### Your instructions
Nothing outside the range is to be copied. From the entries below, reproduce exactly the lines starting at the one with "Covert Action Staff (CAS)" and ending at the one with "Mr. Maffei's election.", without pictures.

Document images with source code
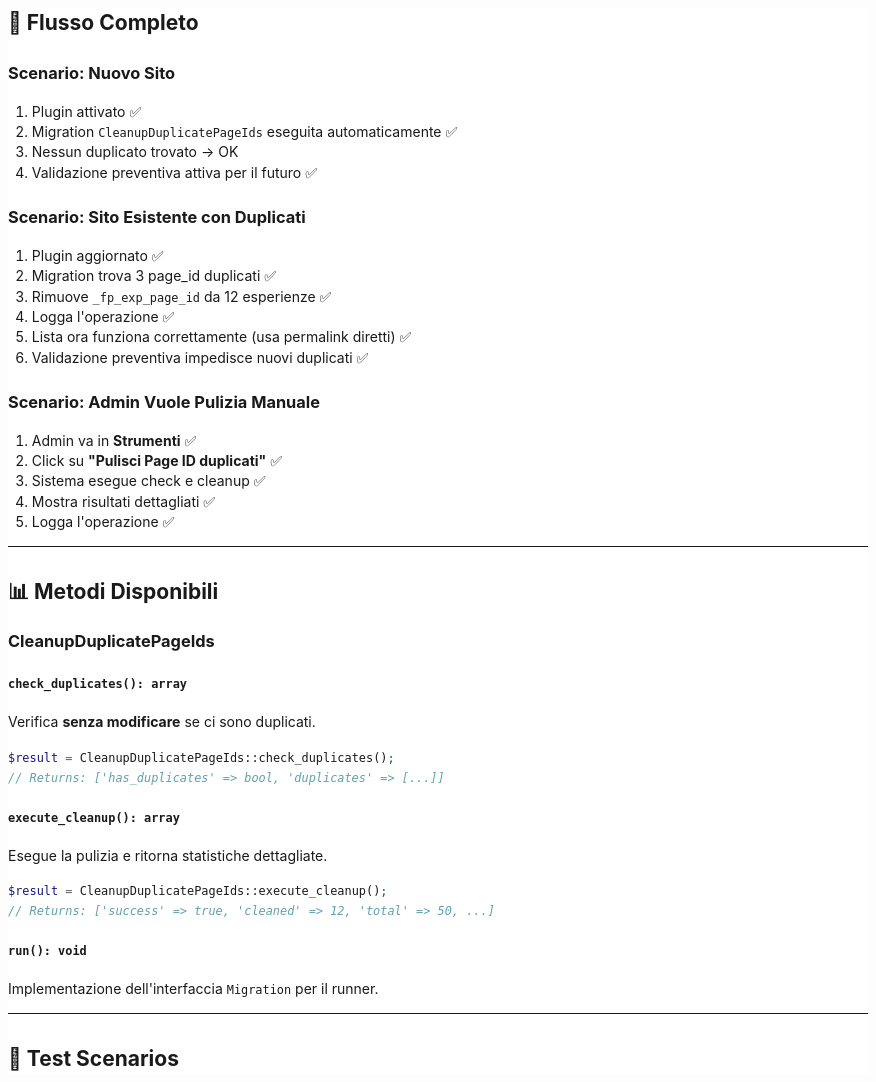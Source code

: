 ## 🔄 Flusso Completo

### **Scenario: Nuovo Sito**
1. Plugin attivato ✅
2. Migration `CleanupDuplicatePageIds` eseguita automaticamente ✅
3. Nessun duplicato trovato → OK
4. Validazione preventiva attiva per il futuro ✅

### **Scenario: Sito Esistente con Duplicati**
1. Plugin aggiornato ✅
2. Migration trova 3 page_id duplicati ✅
3. Rimuove `_fp_exp_page_id` da 12 esperienze ✅
4. Logga l'operazione ✅
5. Lista ora funziona correttamente (usa permalink diretti) ✅
6. Validazione preventiva impedisce nuovi duplicati ✅

### **Scenario: Admin Vuole Pulizia Manuale**
1. Admin va in **Strumenti** ✅
2. Click su **"Pulisci Page ID duplicati"** ✅
3. Sistema esegue check e cleanup ✅
4. Mostra risultati dettagliati ✅
5. Logga l'operazione ✅

---

## 📊 Metodi Disponibili

### **CleanupDuplicatePageIds**

#### `check_duplicates(): array`
Verifica **senza modificare** se ci sono duplicati.

```php
$result = CleanupDuplicatePageIds::check_duplicates();
// Returns: ['has_duplicates' => bool, 'duplicates' => [...]]
```

#### `execute_cleanup(): array`
Esegue la pulizia e ritorna statistiche dettagliate.

```php
$result = CleanupDuplicatePageIds::execute_cleanup();
// Returns: ['success' => true, 'cleaned' => 12, 'total' => 50, ...]
```

#### `run(): void`
Implementazione dell'interfaccia `Migration` per il runner.

---

## 🧪 Test Scenarios
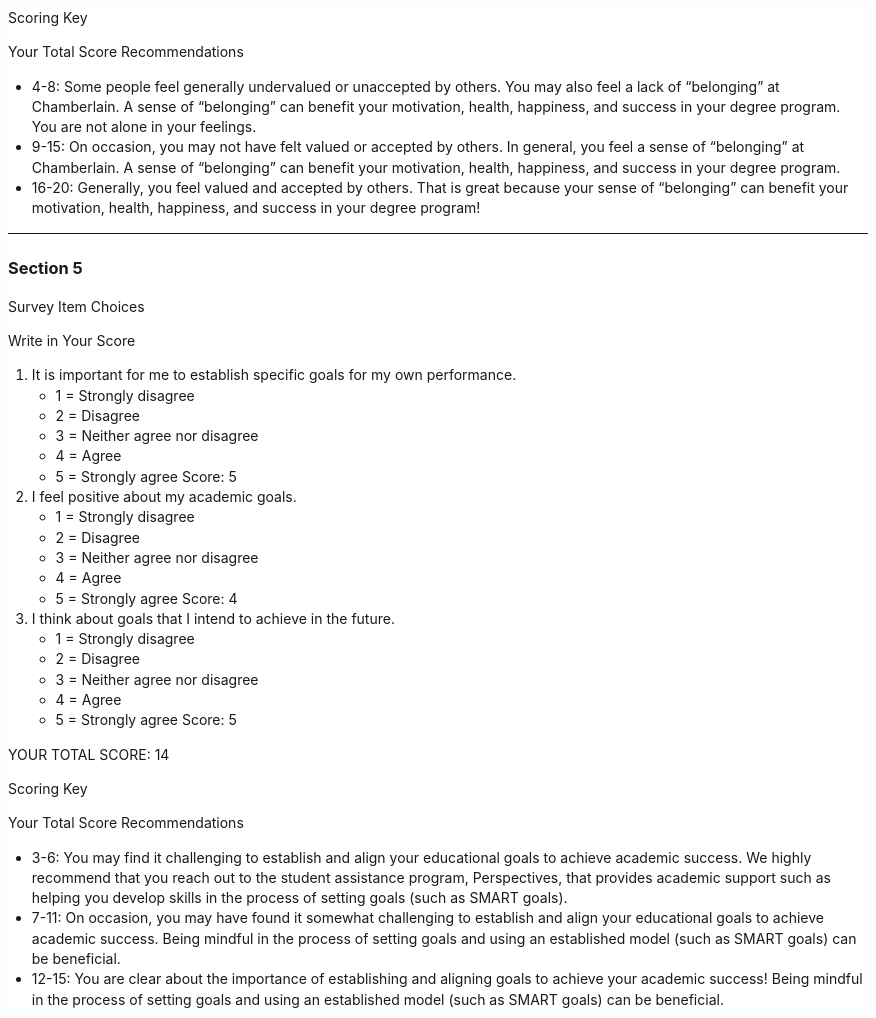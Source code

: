 Scoring Key

Your Total Score Recommendations

* 4-8: Some people feel generally undervalued or unaccepted by others. You may also feel a lack of “belonging” at Chamberlain. A sense of “belonging” can benefit your motivation, health, happiness, and success in your degree program. You are not alone in your feelings.
* 9-15: On occasion, you may not have felt valued or accepted by others. In general, you feel a sense of “belonging” at Chamberlain. A sense of “belonging” can benefit your motivation, health, happiness, and success in your degree program.
* 16-20: Generally, you feel valued and accepted by others. That is great because your sense of “belonging” can benefit your motivation, health, happiness, and success in your degree program!

***

### Section 5

Survey Item Choices

Write in Your Score

1. It is important for me to establish specific goals for my own performance.
   * 1 = Strongly disagree
   * 2 = Disagree
   * 3 = Neither agree nor disagree
   * 4 = Agree
   * 5 = Strongly agree
     Score: 5
2. I feel positive about my academic goals.
   * 1 = Strongly disagree
   * 2 = Disagree
   * 3 = Neither agree nor disagree
   * 4 = Agree
   * 5 = Strongly agree
     Score: 4
3. I think about goals that I intend to achieve in the future.
   * 1 = Strongly disagree
   * 2 = Disagree
   * 3 = Neither agree nor disagree
   * 4 = Agree
   * 5 = Strongly agree
     Score: 5

YOUR TOTAL SCORE: 14

Scoring Key

Your Total Score Recommendations

* 3-6: You may find it challenging to establish and align your educational goals to achieve academic success. We highly recommend that you reach out to the student assistance program, Perspectives, that provides academic support such as helping you develop skills in the process of setting goals (such as SMART goals).
* 7-11: On occasion, you may have found it somewhat challenging to establish and align your educational goals to achieve academic success. Being mindful in the process of setting goals and using an established model (such as SMART goals) can be beneficial.
* 12-15: You are clear about the importance of establishing and aligning goals to achieve your academic success! Being mindful in the process of setting goals and using an established model (such as SMART goals) can be beneficial.
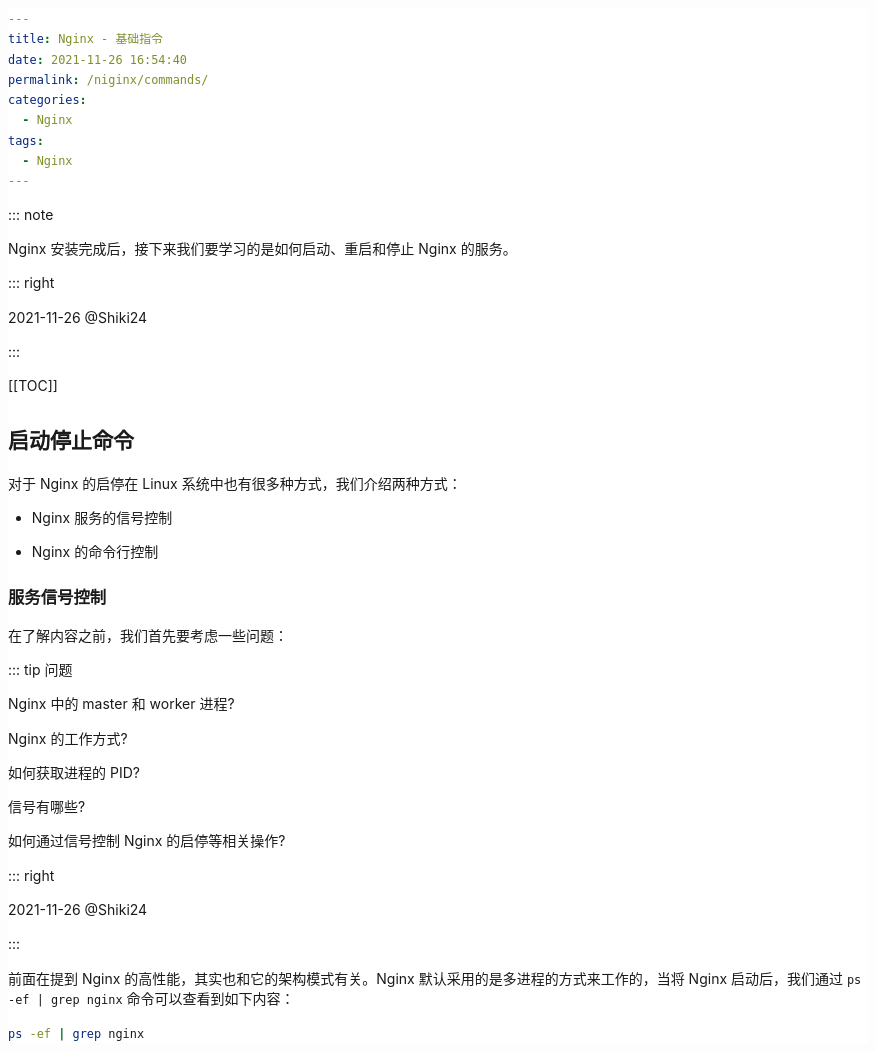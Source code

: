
 ```yaml
---
title: Nginx - 基础指令
date: 2021-11-26 16:54:40
permalink: /niginx/commands/
categories:
  - Nginx
tags: 
  - Nginx
---
```


::: note 

Nginx 安装完成后，接下来我们要学习的是如何启动、重启和停止 Nginx 的服务。

::: right

2021-11-26 @Shiki24

:::



[[TOC]]

## 启动停止命令

对于 Nginx 的启停在 Linux 系统中也有很多种方式，我们介绍两种方式：

- Nginx 服务的信号控制

- Nginx 的命令行控制

### 服务信号控制

在了解内容之前，我们首先要考虑一些问题：

::: tip 问题

Nginx 中的 master 和 worker 进程?

Nginx 的工作方式?

如何获取进程的 PID?

信号有哪些?

如何通过信号控制 Nginx 的启停等相关操作?

::: right

2021-11-26 @Shiki24

:::

前面在提到 Nginx 的高性能，其实也和它的架构模式有关。Nginx 默认采用的是多进程的方式来工作的，当将 Nginx 启动后，我们通过 `ps -ef | grep nginx` 命令可以查看到如下内容：

```sh
ps -ef | grep nginx
```
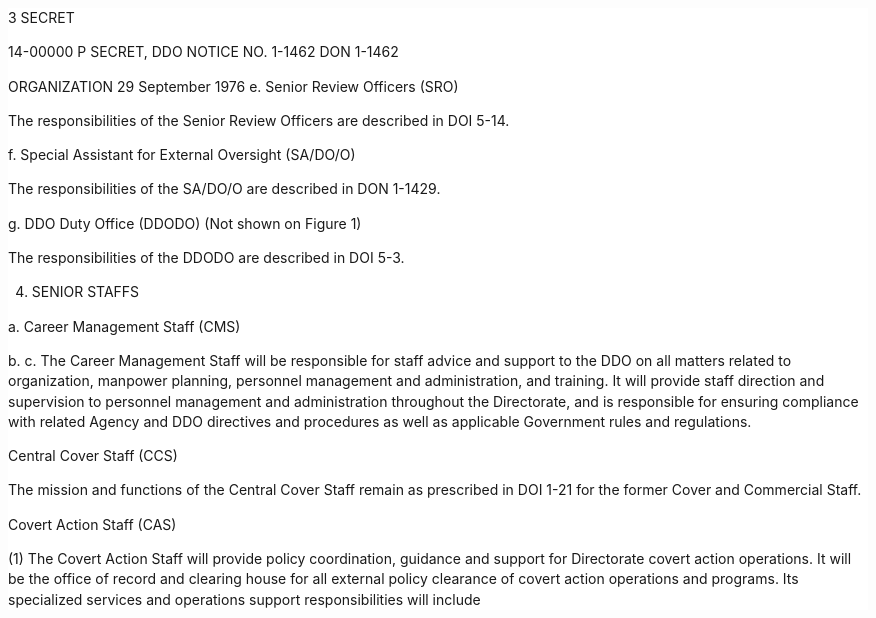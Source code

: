 3
SECRET

14-00000
P
SECRET,
DDO NOTICE
NO. 1-1462
DON 1-1462

ORGANIZATION
29 September 1976
e. Senior Review Officers (SRO)

 The responsibilities of the Senior Review Officers
 are described in DOI 5-14.

f. Special Assistant for External Oversight (SA/DO/O)

 The responsibilities of the SA/DO/O are described in
 DON 1-1429.

g. DDO Duty Office (DDODO) (Not shown on Figure 1)

 The responsibilities of the DDODO are described in
 DOI 5-3.

4. SENIOR STAFFS

a. Career Management Staff (CMS)

b.
c.
 The Career Management Staff will be responsible for
 staff advice and support to the DDO on all
 matters related to organization, manpower planning,
 personnel management and administration, and training.
 It will provide staff direction and supervision to
 personnel management and administration throughout
 the Directorate, and is responsible for ensuring
 compliance with related Agency and DDO directives and
 procedures as well as applicable Government rules and
 regulations.

 Central Cover Staff (CCS)

 The mission and functions of the Central Cover Staff
 remain as prescribed in DOI 1-21 for the former Cover
 and Commercial Staff.

 Covert Action Staff (CAS)

 (1) The Covert Action Staff will provide policy
 coordination, guidance and support for Directorate
 covert action operations. It will be the office
 of record and clearing house for all external
 policy clearance of covert action operations and
 programs. Its specialized services and operations
 support responsibilities will include

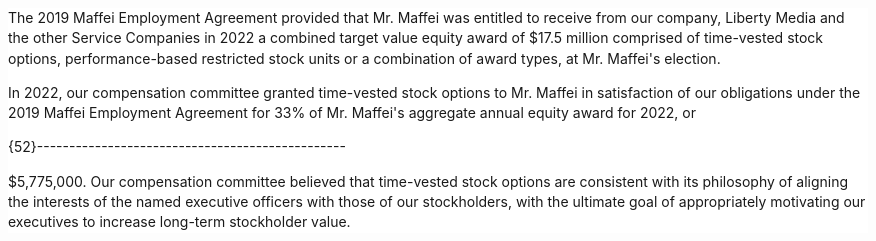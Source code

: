 The 2019 Maffei Employment Agreement provided that Mr. Maffei was entitled to receive from our company, Liberty Media and the other Service Companies in 2022 a combined target value equity award of \$17.5 million comprised of time-vested stock options, performance-based restricted stock units or a combination of award types, at Mr. Maffei's election.

In 2022, our compensation committee granted time-vested stock options to Mr. Maffei in satisfaction of our obligations under the 2019 Maffei Employment Agreement for 33% of Mr. Maffei's aggregate annual equity award for 2022, or 

{52}------------------------------------------------

\$5,775,000. Our compensation committee believed that time-vested stock options are consistent with its philosophy of aligning the interests of the named executive officers with those of our stockholders, with the ultimate goal of appropriately motivating our executives to increase long-term stockholder value.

### Task answer
 Covert Action Staff (CAS)

 (1) The Covert Action Staff will provide policy
 coordination, guidance and support for Directorate
 covert action operations. It will be the office
 of record and clearing house for all external
 policy clearance of covert action operations and
 programs. Its specialized services and operations
 support responsibilities will include

Source code

: The 2019 Maffei Employment Agreement provided that Mr. Maffei was entitled to receive from our company, Liberty Media and the other Service Companies in 2022 a combined target value equity award of \$17.5 million comprised of time-vested stock options, performance-based restricted stock units or a combination of award types, at Mr. Maffei's election.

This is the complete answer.